→ Your objective:
In your copy, include every record exactly and no pictures.

→ Input material:
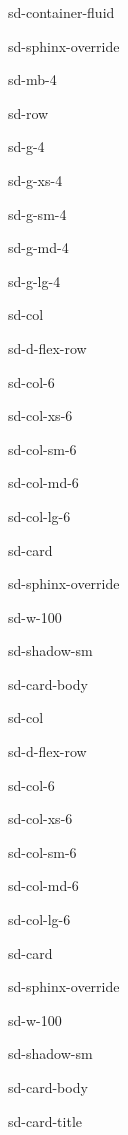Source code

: \documentclass[letterpaper,10pt,english]{jupyterBook}
\let\sphinxpxdimen\pdfpxdimen\else\newdimen\sphinxpxdimen
\begin{document}
\begin{sphinxuseclass}{sd-container-fluid}
\begin{sphinxuseclass}{sd-sphinx-override}
\begin{sphinxuseclass}{sd-mb-4}
\begin{sphinxuseclass}{sd-row}
\begin{sphinxuseclass}{sd-g-4}
\begin{sphinxuseclass}{sd-g-xs-4}
\begin{sphinxuseclass}{sd-g-sm-4}
\begin{sphinxuseclass}{sd-g-md-4}
\begin{sphinxuseclass}{sd-g-lg-4}
\begin{sphinxuseclass}{sd-col}
\begin{sphinxuseclass}{sd-d-flex-row}
\begin{sphinxuseclass}{sd-col-6}
\begin{sphinxuseclass}{sd-col-xs-6}
\begin{sphinxuseclass}{sd-col-sm-6}
\begin{sphinxuseclass}{sd-col-md-6}
\begin{sphinxuseclass}{sd-col-lg-6}
\begin{sphinxuseclass}{sd-card}
\begin{sphinxuseclass}{sd-sphinx-override}
\begin{sphinxuseclass}{sd-w-100}
\begin{sphinxuseclass}{sd-shadow-sm}
\begin{sphinxuseclass}{sd-card-body}
\noindent{\hspace*{\fill}\sphinxincludegraphics[width=200\sphinxpxdimen]{{whipple-tucker}.png}\hspace*{\fill}}

\sphinxAtStartPar
{}

\end{sphinxuseclass}
\end{sphinxuseclass}
\end{sphinxuseclass}
\end{sphinxuseclass}
\end{sphinxuseclass}
\end{sphinxuseclass}
\end{sphinxuseclass}
\end{sphinxuseclass}
\end{sphinxuseclass}
\end{sphinxuseclass}
\end{sphinxuseclass}
\end{sphinxuseclass}
\begin{sphinxuseclass}{sd-col}
\begin{sphinxuseclass}{sd-d-flex-row}
\begin{sphinxuseclass}{sd-col-6}
\begin{sphinxuseclass}{sd-col-xs-6}
\begin{sphinxuseclass}{sd-col-sm-6}
\begin{sphinxuseclass}{sd-col-md-6}
\begin{sphinxuseclass}{sd-col-lg-6}
\begin{sphinxuseclass}{sd-card}
\begin{sphinxuseclass}{sd-sphinx-override}
\begin{sphinxuseclass}{sd-w-100}
\begin{sphinxuseclass}{sd-shadow-sm}
\begin{sphinxuseclass}{sd-card-body}
\begin{sphinxuseclass}{sd-card-title}

\end{sphinxuseclass}
\end{sphinxuseclass}
\end{sphinxuseclass}
\end{sphinxuseclass}
\end{sphinxuseclass}
\end{sphinxuseclass}
\end{sphinxuseclass}
\end{sphinxuseclass}
\end{sphinxuseclass}
\end{sphinxuseclass}
\end{sphinxuseclass}
\end{sphinxuseclass}
\end{sphinxuseclass}
\end{sphinxuseclass}
\end{sphinxuseclass}
\end{sphinxuseclass}
\end{sphinxuseclass}
\end{sphinxuseclass}
\end{sphinxuseclass}
\end{sphinxuseclass}
\end{sphinxuseclass}
\end{sphinxuseclass}
\end{document}
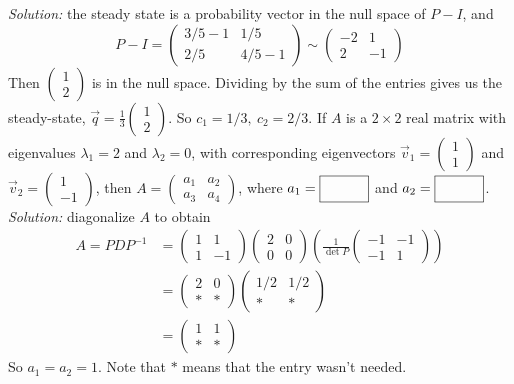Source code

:     \ifnum {} {\color{DarkBlue} \textit{Solution:} the steady state is a probability vector in the null space of $P-I$, and $$P-I = \begin{pmatrix} 3/5-1&1/5\\2/5&4/5-1 \end{pmatrix} \sim \begin{pmatrix} -2&1\\2&-1\end{pmatrix}$$ Then $\begin{pmatrix} 1\\2\end{pmatrix}$ is in the null space. Dividing by the sum of the entries gives us the steady-state, $\vec q = \frac13 \begin{pmatrix} 1\\2\end{pmatrix}$. So $c_1 = 1/3, \ c_2 = 2/3$. } \fi        
\fi 
\ifnum {}
    If $A$ is a $2\times 2$ real matrix with eigenvalues $\lambda_1=2$ and $\lambda_2=0$, with corresponding eigenvectors $\vec v_1 = \begin{pmatrix} 1\\1 \end{pmatrix}$ and $\vec v_2 = \begin{pmatrix} 1\\-1\end{pmatrix}$, then $A = \begin{pmatrix}  a_1&a_2\\a_3&a_4\end{pmatrix}$, where $a_1 = \framebox{\strut\hspace{1cm}}$ and $a_2 = \framebox{\strut\hspace{1cm}}$.
    \ifnum {} {\color{DarkBlue} \textit{Solution:}  diagonalize $A$ to obtain \begin{align*}A=PDP^{-1} 
    &= \begin{pmatrix} 1&1\\1&-1\end{pmatrix}\begin{pmatrix} 2&0\\0&0\end{pmatrix}\left( \frac{1}{\det P} \begin{pmatrix} -1&-1\\-1&1\end{pmatrix}\right) \\ 
    &= \begin{pmatrix} 2&0\\\ast & \ast \end{pmatrix} \begin{pmatrix} 1/2 &1/2\\\ast & \ast \end{pmatrix}\\
    &=\begin{pmatrix} 1&1\\\ast & \ast \end{pmatrix}
    \end{align*}
    So $a_1=a_2=1$. Note that $\ast$ means that the entry wasn't needed. 
    } \fi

→ Completed exercise:
Source code

: \documentclass[letterpaper,10pt,english]{jupyterBook}
\let\sphinxpxdimen\pdfpxdimen\else\newdimen\sphinxpxdimen
\begin{document}
\begin{sphinxuseclass}{sd-container-fluid}
\begin{sphinxuseclass}{sd-sphinx-override}
\begin{sphinxuseclass}{sd-mb-4}
\begin{sphinxuseclass}{sd-row}
\begin{sphinxuseclass}{sd-g-4}
\begin{sphinxuseclass}{sd-g-xs-4}
\begin{sphinxuseclass}{sd-g-sm-4}
\begin{sphinxuseclass}{sd-g-md-4}
\begin{sphinxuseclass}{sd-g-lg-4}
\begin{sphinxuseclass}{sd-col}
\begin{sphinxuseclass}{sd-d-flex-row}
\begin{sphinxuseclass}{sd-col-6}
\begin{sphinxuseclass}{sd-col-xs-6}
\begin{sphinxuseclass}{sd-col-sm-6}
\begin{sphinxuseclass}{sd-col-md-6}
\begin{sphinxuseclass}{sd-col-lg-6}
\begin{sphinxuseclass}{sd-card}
\begin{sphinxuseclass}{sd-sphinx-override}
\begin{sphinxuseclass}{sd-w-100}
\begin{sphinxuseclass}{sd-shadow-sm}
\begin{sphinxuseclass}{sd-card-body}
\noindent{\hspace*{\fill}\sphinxincludegraphics[width=200\sphinxpxdimen]{{whipple-tucker}.png}\hspace*{\fill}}

\sphinxAtStartPar
{}

\end{sphinxuseclass}
\end{sphinxuseclass}
\end{sphinxuseclass}
\end{sphinxuseclass}
\end{sphinxuseclass}
\end{sphinxuseclass}
\end{sphinxuseclass}
\end{sphinxuseclass}
\end{sphinxuseclass}
\end{sphinxuseclass}
\end{sphinxuseclass}
\end{sphinxuseclass}
\begin{sphinxuseclass}{sd-col}
\begin{sphinxuseclass}{sd-d-flex-row}
\begin{sphinxuseclass}{sd-col-6}
\begin{sphinxuseclass}{sd-col-xs-6}
\begin{sphinxuseclass}{sd-col-sm-6}
\begin{sphinxuseclass}{sd-col-md-6}
\begin{sphinxuseclass}{sd-col-lg-6}
\begin{sphinxuseclass}{sd-card}
\begin{sphinxuseclass}{sd-sphinx-override}
\begin{sphinxuseclass}{sd-w-100}
\begin{sphinxuseclass}{sd-shadow-sm}
\begin{sphinxuseclass}{sd-card-body}
\begin{sphinxuseclass}{sd-card-title}

\end{sphinxuseclass}
\end{sphinxuseclass}
\end{sphinxuseclass}
\end{sphinxuseclass}
\end{sphinxuseclass}
\end{sphinxuseclass}
\end{sphinxuseclass}
\end{sphinxuseclass}
\end{sphinxuseclass}
\end{sphinxuseclass}
\end{sphinxuseclass}
\end{sphinxuseclass}
\end{sphinxuseclass}
\end{sphinxuseclass}
\end{sphinxuseclass}
\end{sphinxuseclass}
\end{sphinxuseclass}
\end{sphinxuseclass}
\end{sphinxuseclass}
\end{sphinxuseclass}
\end{sphinxuseclass}
\end{sphinxuseclass}
\end{document}
Source code

:     \ifnum {} {\color{DarkBlue} \textit{Solution:} the steady state is a probability vector in the null space of $P-I$, and $$P-I = \begin{pmatrix} 3/5-1&1/5\\2/5&4/5-1 \end{pmatrix} \sim \begin{pmatrix} -2&1\\2&-1\end{pmatrix}$$ Then $\begin{pmatrix} 1\\2\end{pmatrix}$ is in the null space. Dividing by the sum of the entries gives us the steady-state, $\vec q = \frac13 \begin{pmatrix} 1\\2\end{pmatrix}$. So $c_1 = 1/3, \ c_2 = 2/3$. } \fi        
\fi 
\ifnum {}
    If $A$ is a $2\times 2$ real matrix with eigenvalues $\lambda_1=2$ and $\lambda_2=0$, with corresponding eigenvectors $\vec v_1 = \begin{pmatrix} 1\\1 \end{pmatrix}$ and $\vec v_2 = \begin{pmatrix} 1\\-1\end{pmatrix}$, then $A = \begin{pmatrix}  a_1&a_2\\a_3&a_4\end{pmatrix}$, where $a_1 = \framebox{\strut\hspace{1cm}}$ and $a_2 = \framebox{\strut\hspace{1cm}}$.
    \ifnum {} {\color{DarkBlue} \textit{Solution:}  diagonalize $A$ to obtain \begin{align*}A=PDP^{-1} 
    &= \begin{pmatrix} 1&1\\1&-1\end{pmatrix}\begin{pmatrix} 2&0\\0&0\end{pmatrix}\left( \frac{1}{\det P} \begin{pmatrix} -1&-1\\-1&1\end{pmatrix}\right) \\ 
    &= \begin{pmatrix} 2&0\\\ast & \ast \end{pmatrix} \begin{pmatrix} 1/2 &1/2\\\ast & \ast \end{pmatrix}\\
    &=\begin{pmatrix} 1&1\\\ast & \ast \end{pmatrix}
    \end{align*}
    So $a_1=a_2=1$. Note that $\ast$ means that the entry wasn't needed. 
    } \fi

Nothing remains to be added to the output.